Reler jornais é amontoar memórias e ao ler aquela abertura da Joana Gorjão Henriques ilustrada pela fotografia de Diogo Ventura no papel dobrado da edição de 27 de Julho de 2020, nem eu sei bem porquê veio-me à memória outra abertura, a de um poema: “When day comes we ask ourselves, / where can we find light in this never-ending shade?”. Bruno Candé não viveu para ouvir Amanda Gordman declamar “The Hill We Climb”, pois talvez se tivesse lembrado daquelas noites de subidas; teria o seu xará Bruno Schiappa à sua espera em mais um fim-de-tarde em nada igual aos outros, com a direcção artística que só o professor de teatro sabe dar aos dias.

Continuei-me a enfartar leituras com anotações: “O que motivou o homicídio?, perguntou-lhe a PJ. Os insultos e o ‘confronto’ referiu.” O confronto. Parei na palavra. Cinco minutos ali naquela palavra que explica tanto do que é isto de ver no outro um outro e não um eu igual a mim. Talvez ele pudesse ser preto, talvez... Só que nunca poderia é confrontar.

Andei para a frente com as palavras, as informações, as anotações a baterem ao ritmo da notas numa pauta: “Preto, vai para a tua terra!”; “Volta para a sanzala!”; “Tens toda a família na sanzala e devias também lá estar”; “A puta da tua mãe está numa sanzala”; “Anda cá, que levas com a bengala, preto de merda!”; “Tenho lá armas em casa do Ultramar e vou-te matar”; “Eu lá violei a tua mãe”; “Preto do caralho. Vai para a tua terra”; “Quando vi o riso dele em tom de gozo perdi a cabeça”; “estava sentado”; “Já está”.

Sei que era africano. A raça africana conheço bem de longe”; “Estou na PJ por ter matado um preto”.

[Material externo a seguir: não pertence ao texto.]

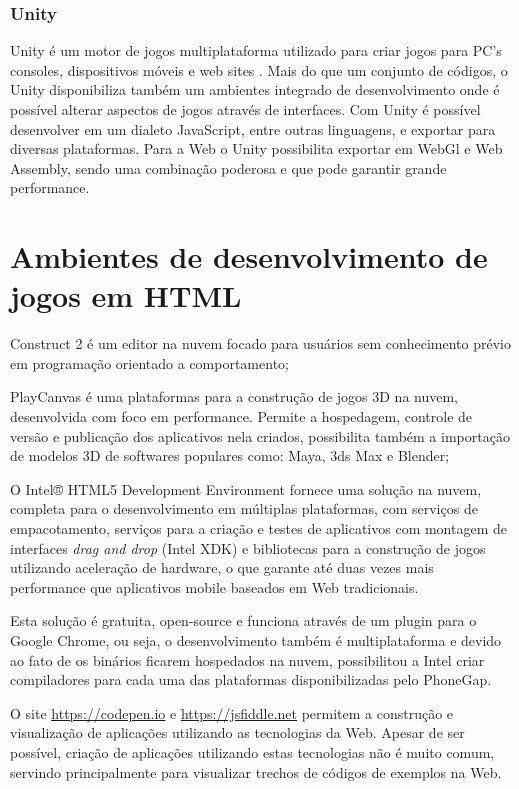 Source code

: \subsection{Unity}

Unity é um motor de jogos multiplataforma utilizado para criar jogos
para PC's consoles, dispositivos móveis e web sites \autocite{unity}.
Mais do que um conjunto de códigos, o Unity disponibiliza também
um ambientes integrado de desenvolvimento onde é possível alterar
aspectos de jogos através de interfaces. Com Unity é possível
desenvolver em um dialeto JavaScript, entre outras linguagens, e
exportar para diversas plataformas. Para a Web o Unity possibilita
exportar em WebGl e Web Assembly, sendo uma combinação poderosa e que
pode garantir grande performance.


\chapter{Ambientes de desenvolvimento de jogos em HTML}

Construct 2 é um editor na nuvem focado para usuários sem
conhecimento prévio em programação orientado a comportamento;

PlayCanvas é uma plataformas para a construção de jogos 3D
na nuvem, desenvolvida com foco em performance. Permite a hospedagem,
controle de versão e publicação dos aplicativos nela criados,
possibilita também a importação de modelos 3D de softwares populares
como: Maya, 3ds Max e Blender;

O Intel® HTML5 Development Environment fornece uma solução na nuvem,
completa para o desenvolvimento em múltiplas plataformas, com serviços de
empacotamento, serviços para a criação e testes de aplicativos com
montagem de interfaces \textit{drag and drop} (Intel XDK) e bibliotecas
para a construção de jogos utilizando aceleração de hardware, o que
garante até duas vezes mais performance que aplicativos mobile baseados
em Web tradicionais.

Esta solução é gratuita, open-source e funciona através de um
plugin para o Google Chrome, ou seja, o desenvolvimento também é
multiplataforma e devido ao fato de os binários ficarem hospedados
na nuvem, possibilitou a Intel criar compiladores para cada uma das
plataformas disponibilizadas pelo PhoneGap.

O site \url{https://codepen.io} e \url{https://jsfiddle.net} permitem a
construção e visualização de aplicações utilizando as tecnologias
da Web. Apesar de ser possível, criação de aplicações utilizando
estas tecnologias não é muito comum, servindo principalmente para
visualizar trechos de códigos de exemplos na Web.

Fechei os jornais e lembrei-me dos tempos da Faculdade, quando conheci o António Tomás, no intervalo das aulas de Sociologia Política do Professor Braga da Cruz. Foi nesse ano que aprendi sobre o sonho de um teatro sem cor, um teatro que, em finais dos anos 90 do século passado, o Tomás começava a estruturar com um grupo de três actores negros: Ângelo Torres, Daniel Martino e Miguel Hurst. Talvez fossem mais, mas estes três eram os amigos dele, especialmente o Daniel e o Miguel. O Tomás, como lhe chamávamos em Lisboa no tempo roubado à biblioteca no piso 2 da Reitoria da universidade Católica de Lisboa, tinha sido Toy em Angola. Desertou. Às vezes falava-me da guerra. Mas pelo meio mostrava-me a face mais pulsante, era ele quem escrevia as peças que depois o elenco de actores interpretava. Já nessa altura trazia o Público numa mala a tiracolo onde guardava os textos que escrevia e, eventualmente, ali terá pousado o texto “Cabral”, uma das peças da sua autoria que foi exibida no Pequeno Auditório do Centro Cultural de Lisboa. Mais tarde haveria de dar num livro biográfico, traduzido neste ano de 2021 para inglês. Estávamos na Primavera de 1999 e aquele era o primeiro projecto de um teatro em que peças eram construídas para serem interpretadas por homens e mulheres independentemente de qualquer pertença. No Museu do Pau Preto, assim se chamava o colectivo, o que se criava era a liberdade, não o lugar, pelo que se criava nunca poderia ter género, etnia, origem territorial, idade, opção sexual, crença religiosa ou orientação política. Ali, nada era racializado.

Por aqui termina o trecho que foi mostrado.